Roughly 1.5 million North Carolinians draw drinking water from the Cape Fear River basin, which has documented contamination from PFOA, PFOS, GenX (HFPO-DA), and 1,4-dioxane. The EPA's April 2024 final Maximum Contaminant Level is 4.0 parts per trillion (ppt) for PFOA and PFOS individually, with public water systems required to comply by 2029. Until then, the only way to reliably remove these contaminants at the tap is an under-sink reverse osmosis system certified to NSF/ANSI 53 for PFAS reduction or a whole-house granular activated carbon system certified to NSF/ANSI P473.
How Cape Fear Got Contaminated
The Cape Fear River basin — supplying Wilmington (CFPUA), Fayetteville (PWC), Pittsboro, and dozens of smaller communities — has been contaminated with per- and polyfluoroalkyl substances (PFAS) since at least the 1980s, primarily from a single facility: the former DuPont (now Chemours) fluorochemical plant near Fayetteville.
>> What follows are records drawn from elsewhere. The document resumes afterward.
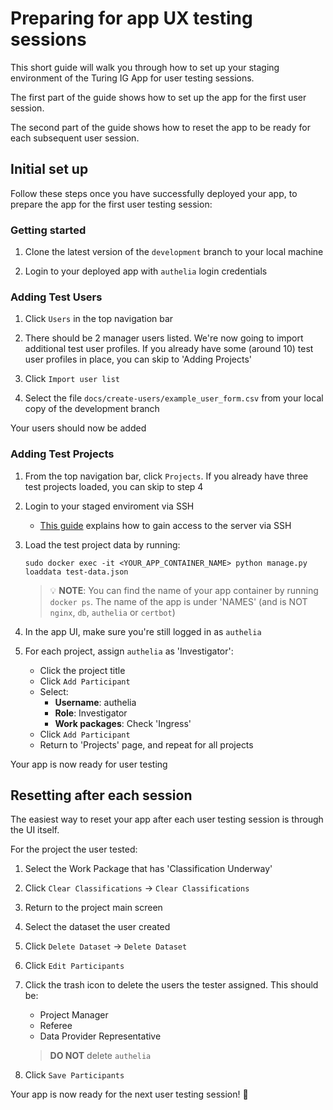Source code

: # Preparing for app UX testing sessions
    
This short guide will walk you through how to set up your staging environment of the Turing IG App for user testing sessions.

The first part of the guide shows how to set up the app for the first user session.

The second part of the guide shows how to reset the app to be ready for each subsequent user session.
    
## Initial set up
    
Follow these steps once you have successfully deployed your app, to prepare the app for the first user testing session:

### Getting started

1. Clone the latest version of the ```development``` branch to your local machine 

2. Login to your deployed app with ```authelia``` login credentials

### Adding Test Users

1. Click `Users` in the top navigation bar

2. There should be 2 manager users listed. We're now going to import additional test user profiles. If you already have some (around 10) test user profiles in place, you can skip to 'Adding Projects'

3. Click `Import user list`

4. Select the file `docs/create-users/example_user_form.csv` from your local copy of the development branch

Your users should now be added

### Adding Test Projects

1. From the top navigation bar, click `Projects`. If you already have three test projects loaded, you can skip to step 4

2. Login to your staged enviroment via SSH
    * [This guide](access-staging-server.md) explains how to gain access to the server via SSH
 
3. Load the test project data by running:
     ```
     sudo docker exec -it <YOUR_APP_CONTAINER_NAME> python manage.py loaddata test-data.json
     ```
     > :bulb: **NOTE**:
     You can find the name of your app container by running ```docker ps```. The name of the app is under 'NAMES' (and is NOT ```nginx```, ```db```, ```authelia``` or ```certbot```)
   

4. In the app UI, make sure you're still logged in as ```authelia```

5. For each project, assign ```authelia``` as 'Investigator':
    - Click the project title
    - Click `Add Participant`
    - Select:
        - **Username**: authelia
        - **Role**: Investigator
        - **Work packages**: Check 'Ingress'
    - Click `Add Participant`
    - Return to 'Projects' page, and repeat for all projects

Your app is now ready for user testing

## Resetting after each session

The easiest way to reset your app after each user testing session is through the UI itself.

For the project the user tested:

1. Select the Work Package that has 'Classification Underway'

2. Click `Clear Classifications` -> `Clear Classifications`

3. Return to the project main screen

4. Select the dataset the user created

5. Click `Delete Dataset` -> `Delete Dataset`

6. Click `Edit Participants`

7. Click the trash icon to delete the users the tester assigned. This should be:
    * Project Manager
    * Referee
    * Data Provider Representative
    > **DO NOT** delete ```authelia```
8. Click `Save Participants`

Your app is now ready for the next user testing session! :rocket:
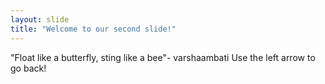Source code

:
 ```yaml
---
layout: slide
title: "Welcome to our second slide!"
---
```

"Float like a butterfly, sting like a bee"- varshaambati
Use the left arrow to go back!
The contamination became national news in 2017 when researchers detected GenX (a PFAS-replacement compound Chemours had been discharging since 2009) downstream of the plant.
1,4-Dioxane — a stabilizer used in industrial solvents — entered the basin separately, primarily through the Haw River from Greensboro and Reidsville industrial sources. Pittsboro draws drinking water from the Haw and has tested above NC's 0.35 ppb groundwater standard multiple times.
What Filters Actually Remove PFAS
| Filter Type | Removes PFAS? | NSF Certification | 2026 Cost |
|---|---|---|---|
| Standard activated carbon (Brita, fridge) | Limited / inconsistent | NSF 42 (taste/odor only) | $30–$80 |
| NSF/ANSI 53 carbon block (Brita Elite, faucet) | Yes — PFOA/PFOS only | NSF/ANSI 53 PFOA/PFOS | $40–$200 |
| Under-sink reverse osmosis | Yes — 95–99% all PFAS species | NSF/ANSI 58 + 53 | $600–$1,800 |
| Whole-house GAC (PFAS-rated) | Yes — broad PFAS reduction | NSF/ANSI P473 | $2,500–$5,000 |
The two approaches that reliably remove the full PFAS family at the tap: NSF/ANSI 58 + 53 certified under-sink reverse osmosis, or NSF/ANSI P473-rated whole-house granular activated carbon. Standard pitcher and fridge filters — including most Brita Standard cartridges — are not certified for PFAS and should not be relied on for confirmed Cape Fear basin homes.
What "NSF/ANSI P473" Actually Means
NSF International is the independent body that tests and certifies water filters against published standards. NSF/ANSI Protocol 473 (P473) is specifically for PFAS reduction in residential carbon-based filters. Certified products have been independently tested to remove PFOA and PFOS from challenge water at concentrations above the EPA action level down to below 70 ppt with at least 200% of the manufacturer's rated capacity.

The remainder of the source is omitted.